Worth to try yourself:

1. Set up a simple linear circuit in simulation (for example AC
voltage source some impedance in series). You can use whatever (free)
program you like. Use a program that allows transient (non-linear)
simulation as you are working with two frequencies at the same time.
I used Beige Bag spice A/D professional version 4 (not free)

2. Determine the output impedance via load pulling (for various loads
if you like)

3. Do the same with the "VNA" setup (with the PA producing RF output).
You need to observe the envelope variations or you have to insert a
narrow band filter to suppress the carrier. I prefer observing the
sinusoidally changing envelope (as this shows distortion
immediately (intermod products) and saves me the settling time for the
filters).

In simulation you have ideal current meters, so if you use voltage and
current directly (and drop the directional couplers) you can skip the
conversion from reflection coefficient to impedance.

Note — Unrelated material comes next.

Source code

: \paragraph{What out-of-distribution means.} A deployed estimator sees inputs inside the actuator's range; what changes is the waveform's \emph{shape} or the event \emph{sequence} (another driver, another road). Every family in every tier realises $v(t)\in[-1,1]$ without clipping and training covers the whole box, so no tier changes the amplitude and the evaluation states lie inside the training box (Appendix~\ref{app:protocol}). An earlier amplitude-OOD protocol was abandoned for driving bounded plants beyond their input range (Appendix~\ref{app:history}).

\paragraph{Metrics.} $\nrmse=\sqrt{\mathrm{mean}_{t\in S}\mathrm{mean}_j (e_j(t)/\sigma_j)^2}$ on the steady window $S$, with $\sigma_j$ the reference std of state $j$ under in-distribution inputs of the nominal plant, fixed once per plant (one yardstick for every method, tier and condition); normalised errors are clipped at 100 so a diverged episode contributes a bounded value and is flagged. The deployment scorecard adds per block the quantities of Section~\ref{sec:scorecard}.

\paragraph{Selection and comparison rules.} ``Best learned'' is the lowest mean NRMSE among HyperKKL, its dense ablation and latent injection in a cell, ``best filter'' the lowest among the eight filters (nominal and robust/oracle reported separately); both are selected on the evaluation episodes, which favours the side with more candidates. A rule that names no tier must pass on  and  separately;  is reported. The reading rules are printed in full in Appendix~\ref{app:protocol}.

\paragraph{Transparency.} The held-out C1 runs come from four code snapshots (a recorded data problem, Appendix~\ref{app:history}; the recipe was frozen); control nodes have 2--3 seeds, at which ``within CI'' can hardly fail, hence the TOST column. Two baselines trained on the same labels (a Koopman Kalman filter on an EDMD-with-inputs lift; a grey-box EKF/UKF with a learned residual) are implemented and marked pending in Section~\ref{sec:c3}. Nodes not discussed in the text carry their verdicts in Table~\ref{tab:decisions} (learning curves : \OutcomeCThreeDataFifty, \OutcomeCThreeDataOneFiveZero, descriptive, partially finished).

Here you will see that the output impedance is independent of VSWR
(as we started with a linear circuit) and both methods give same
results.

If you like, you could now implement a real PA in simulation and do
the simulation again. Note that tuning the amplifier in simulation is
(very) time consuming. You will notice that, depending on the
amplifier you implemented, impedance will change with increasing VSWR
presented to the amplifier (valid for both methods).

I did all the above with various circuits to prove the fitness of the
method. For some circuits there was a difference in result. After
evaluation, that difference was caused by changes in (bias) supply
during "manual" load pulling (that initially did not happen during the
slightly off-carrier signal injection). With stiff bias conditions,
the difference disappeared to within the accuracy limits.

--
73, Cecil, w5dxp.com
"Halitosis is better than no breath at all.", Don, KE6AJH/SK


With kind regards,


Wim
PA3DJS
www.tetech.nl
without abc, PM will reach me in most cases.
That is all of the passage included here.